Friday, November 22, 2013

Long and Phillips

     Two ordinary names - two extraordinary couples (at least by modern standards) - their lives were composed of  heartbreaking losses and exhilarating triumphs. This beautiful photograph must have commemorated some event, perhaps Alfred and Nellie's wedding, but is not documented. It is solely speculation but I believe that there was a special bond between father and daughter, evidenced only by the rest of her hand on his shoulder, the reach of his arm in her direction and the fact that, in his later years,  he followed her to Grand Rapids from Detroit.

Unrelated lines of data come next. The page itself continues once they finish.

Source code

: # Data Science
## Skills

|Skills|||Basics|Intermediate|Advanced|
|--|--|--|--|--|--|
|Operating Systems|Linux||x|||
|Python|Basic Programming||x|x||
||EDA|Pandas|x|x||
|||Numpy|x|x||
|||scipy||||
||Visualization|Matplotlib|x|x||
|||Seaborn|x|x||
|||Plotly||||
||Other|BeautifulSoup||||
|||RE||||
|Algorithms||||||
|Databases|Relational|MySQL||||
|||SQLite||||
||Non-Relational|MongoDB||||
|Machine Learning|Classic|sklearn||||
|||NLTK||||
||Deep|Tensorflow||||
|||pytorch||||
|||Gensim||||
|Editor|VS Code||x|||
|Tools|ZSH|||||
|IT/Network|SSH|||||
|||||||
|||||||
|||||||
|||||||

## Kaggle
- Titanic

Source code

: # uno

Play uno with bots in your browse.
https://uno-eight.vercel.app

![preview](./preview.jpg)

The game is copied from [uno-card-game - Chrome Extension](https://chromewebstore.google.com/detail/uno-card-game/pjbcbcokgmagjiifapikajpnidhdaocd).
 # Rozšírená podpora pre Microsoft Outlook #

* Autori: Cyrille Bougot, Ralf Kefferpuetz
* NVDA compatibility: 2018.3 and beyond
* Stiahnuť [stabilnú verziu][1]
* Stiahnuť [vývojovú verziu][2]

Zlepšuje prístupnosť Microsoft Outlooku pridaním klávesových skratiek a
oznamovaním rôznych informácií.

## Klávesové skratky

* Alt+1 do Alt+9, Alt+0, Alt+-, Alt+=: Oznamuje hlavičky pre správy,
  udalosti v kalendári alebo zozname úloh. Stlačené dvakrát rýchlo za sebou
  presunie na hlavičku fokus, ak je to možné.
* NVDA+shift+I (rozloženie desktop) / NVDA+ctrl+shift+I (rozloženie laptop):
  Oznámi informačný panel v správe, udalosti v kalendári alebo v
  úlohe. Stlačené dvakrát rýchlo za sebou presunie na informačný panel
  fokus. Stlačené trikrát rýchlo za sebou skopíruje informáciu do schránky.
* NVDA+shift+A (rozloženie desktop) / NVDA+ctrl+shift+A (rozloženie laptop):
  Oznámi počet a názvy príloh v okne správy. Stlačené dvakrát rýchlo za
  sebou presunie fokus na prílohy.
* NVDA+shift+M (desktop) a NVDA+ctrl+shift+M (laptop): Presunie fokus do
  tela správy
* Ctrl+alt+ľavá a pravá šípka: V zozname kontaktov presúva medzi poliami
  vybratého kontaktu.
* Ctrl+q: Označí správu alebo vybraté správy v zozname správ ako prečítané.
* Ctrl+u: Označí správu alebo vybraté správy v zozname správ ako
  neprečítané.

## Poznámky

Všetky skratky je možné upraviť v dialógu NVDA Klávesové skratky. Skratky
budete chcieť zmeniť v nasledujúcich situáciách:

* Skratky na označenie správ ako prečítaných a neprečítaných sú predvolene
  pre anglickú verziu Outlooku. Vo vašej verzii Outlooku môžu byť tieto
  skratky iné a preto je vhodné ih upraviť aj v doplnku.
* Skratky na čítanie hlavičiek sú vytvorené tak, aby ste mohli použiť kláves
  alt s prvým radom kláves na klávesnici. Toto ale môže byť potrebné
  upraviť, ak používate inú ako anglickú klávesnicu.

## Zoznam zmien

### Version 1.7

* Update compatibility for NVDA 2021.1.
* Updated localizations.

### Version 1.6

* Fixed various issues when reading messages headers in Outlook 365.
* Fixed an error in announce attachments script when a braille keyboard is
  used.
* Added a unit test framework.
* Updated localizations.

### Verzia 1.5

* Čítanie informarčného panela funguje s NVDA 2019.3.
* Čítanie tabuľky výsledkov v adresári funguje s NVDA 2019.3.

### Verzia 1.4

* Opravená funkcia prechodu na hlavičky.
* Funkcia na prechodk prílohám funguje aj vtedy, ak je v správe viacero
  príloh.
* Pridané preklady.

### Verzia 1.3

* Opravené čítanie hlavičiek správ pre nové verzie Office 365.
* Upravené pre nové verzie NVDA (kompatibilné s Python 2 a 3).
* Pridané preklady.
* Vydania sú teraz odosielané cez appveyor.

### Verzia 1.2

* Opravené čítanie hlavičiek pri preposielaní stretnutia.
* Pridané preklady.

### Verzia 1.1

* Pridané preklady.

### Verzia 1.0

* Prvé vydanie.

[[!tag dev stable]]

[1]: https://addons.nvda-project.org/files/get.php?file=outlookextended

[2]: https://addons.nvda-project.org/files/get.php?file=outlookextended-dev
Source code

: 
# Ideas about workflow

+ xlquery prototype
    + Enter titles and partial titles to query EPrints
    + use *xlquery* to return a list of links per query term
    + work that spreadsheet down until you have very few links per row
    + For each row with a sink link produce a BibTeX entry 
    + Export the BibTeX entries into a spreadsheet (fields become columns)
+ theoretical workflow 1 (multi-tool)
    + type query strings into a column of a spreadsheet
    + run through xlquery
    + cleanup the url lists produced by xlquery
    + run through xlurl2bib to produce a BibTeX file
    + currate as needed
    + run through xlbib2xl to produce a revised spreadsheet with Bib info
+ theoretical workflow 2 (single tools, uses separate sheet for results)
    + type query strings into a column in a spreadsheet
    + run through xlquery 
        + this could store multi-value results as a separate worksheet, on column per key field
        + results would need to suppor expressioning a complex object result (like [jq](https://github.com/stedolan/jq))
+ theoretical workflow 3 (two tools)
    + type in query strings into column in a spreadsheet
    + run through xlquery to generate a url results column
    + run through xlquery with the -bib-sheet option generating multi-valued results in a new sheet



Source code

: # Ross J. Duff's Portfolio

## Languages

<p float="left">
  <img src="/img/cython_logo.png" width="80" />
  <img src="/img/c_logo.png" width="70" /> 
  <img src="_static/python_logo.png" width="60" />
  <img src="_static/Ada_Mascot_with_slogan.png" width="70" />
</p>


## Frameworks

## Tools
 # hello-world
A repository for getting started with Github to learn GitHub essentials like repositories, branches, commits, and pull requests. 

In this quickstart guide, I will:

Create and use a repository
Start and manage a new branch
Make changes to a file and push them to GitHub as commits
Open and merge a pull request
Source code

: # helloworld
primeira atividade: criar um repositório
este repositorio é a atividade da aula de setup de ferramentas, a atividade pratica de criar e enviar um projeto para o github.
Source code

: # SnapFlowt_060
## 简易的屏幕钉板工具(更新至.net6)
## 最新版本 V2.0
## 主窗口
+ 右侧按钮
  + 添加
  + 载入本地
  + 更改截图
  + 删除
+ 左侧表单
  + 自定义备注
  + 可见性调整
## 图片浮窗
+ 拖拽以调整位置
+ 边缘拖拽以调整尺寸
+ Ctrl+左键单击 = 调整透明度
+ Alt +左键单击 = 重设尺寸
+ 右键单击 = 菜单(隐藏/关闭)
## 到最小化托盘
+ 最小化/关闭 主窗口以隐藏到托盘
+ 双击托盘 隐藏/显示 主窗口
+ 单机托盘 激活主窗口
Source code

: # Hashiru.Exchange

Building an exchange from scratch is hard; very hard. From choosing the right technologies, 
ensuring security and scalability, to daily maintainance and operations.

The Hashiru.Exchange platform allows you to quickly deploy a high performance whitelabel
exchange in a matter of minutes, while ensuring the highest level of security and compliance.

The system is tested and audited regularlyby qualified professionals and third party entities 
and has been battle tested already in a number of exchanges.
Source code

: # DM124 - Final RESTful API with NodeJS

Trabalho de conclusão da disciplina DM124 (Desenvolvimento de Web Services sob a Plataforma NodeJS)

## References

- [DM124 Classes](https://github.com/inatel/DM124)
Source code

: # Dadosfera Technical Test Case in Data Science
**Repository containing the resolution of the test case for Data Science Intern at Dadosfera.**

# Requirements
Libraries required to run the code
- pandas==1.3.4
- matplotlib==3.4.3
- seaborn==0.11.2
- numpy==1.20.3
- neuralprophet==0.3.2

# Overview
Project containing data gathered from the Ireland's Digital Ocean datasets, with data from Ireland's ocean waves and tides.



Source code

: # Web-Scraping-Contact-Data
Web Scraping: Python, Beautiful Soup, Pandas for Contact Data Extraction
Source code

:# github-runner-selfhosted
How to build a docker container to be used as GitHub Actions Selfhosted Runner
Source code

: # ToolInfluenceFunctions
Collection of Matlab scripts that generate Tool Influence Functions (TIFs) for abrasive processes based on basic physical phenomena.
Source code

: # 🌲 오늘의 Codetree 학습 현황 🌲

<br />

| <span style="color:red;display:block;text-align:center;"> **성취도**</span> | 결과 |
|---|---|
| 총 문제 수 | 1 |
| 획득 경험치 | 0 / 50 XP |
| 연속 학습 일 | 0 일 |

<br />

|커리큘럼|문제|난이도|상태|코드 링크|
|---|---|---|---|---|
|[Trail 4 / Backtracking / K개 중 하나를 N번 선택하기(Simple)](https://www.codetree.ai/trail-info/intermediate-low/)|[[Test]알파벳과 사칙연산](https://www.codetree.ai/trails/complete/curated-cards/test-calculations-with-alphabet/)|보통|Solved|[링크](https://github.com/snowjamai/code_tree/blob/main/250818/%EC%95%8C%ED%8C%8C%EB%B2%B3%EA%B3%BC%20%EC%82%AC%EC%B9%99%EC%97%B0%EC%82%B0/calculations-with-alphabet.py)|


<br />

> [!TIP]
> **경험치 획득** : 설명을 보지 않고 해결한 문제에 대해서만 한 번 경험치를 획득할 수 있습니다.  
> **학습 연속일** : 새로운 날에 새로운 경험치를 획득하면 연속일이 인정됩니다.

      Jane Hartigan, seated on left, was one of six children born to Irish immigrants in St. John, New Brunswick, Canada, who moved to Massachusetts in 1850. That same year, following the birth of a seventh sibling and shortly thereafter the death of her father, teen aged Jane began working in a textile mill to help support her family. Jane may have met Jeremiah Long through her brother (both were apprenticed to boot-makers).    
     In the photo, Jeremiah appears almost pompous but it may be that he was just very self-confident and fiercely independent, attributes that would serve him well in his later years when he held the 
office of Michigan state representative (photo below - back row - far right).  Letters and original poetry still survive that prove him also to have been  a loving, tender-hearted patriarch. At the end of his life, Jeremiah was a widower and lived with his granddaughter's family; sadly blindness contributed to his death when he misstepped and fell down a basement stairway.
      Jeremiah came to America from Cork, Ireland as a little boy, possibly following a much older brother. When he met Jane he was living with an Irish family named Morrow. In 1861 he enlisted in the Union Army, serving as a rifleman in the militia, and at Fort McHenry he sustained a wound from a rebel sword. When he returned home early in the summer of 1862, he and Jane married immediately. 
      Jane and Jeremiah had nine children but it was a heart-breaking loss when two did not survive infancy and two died as young adults. By 1880 the family had moved more than 700 miles west to Detroit, Michigan (anti-Irish sentiment was rampant in the northeastern cities) and Jeremiah was working in a customs office.  There young Nellie met Alfred Phillips. They stand in the photo, straight-backed, determined and dreamy with plans for the future - Nellie with her delicate features and pert nose, and Alfred so boyishly handsome with dark gentle eyes. Their life together is another story, another post.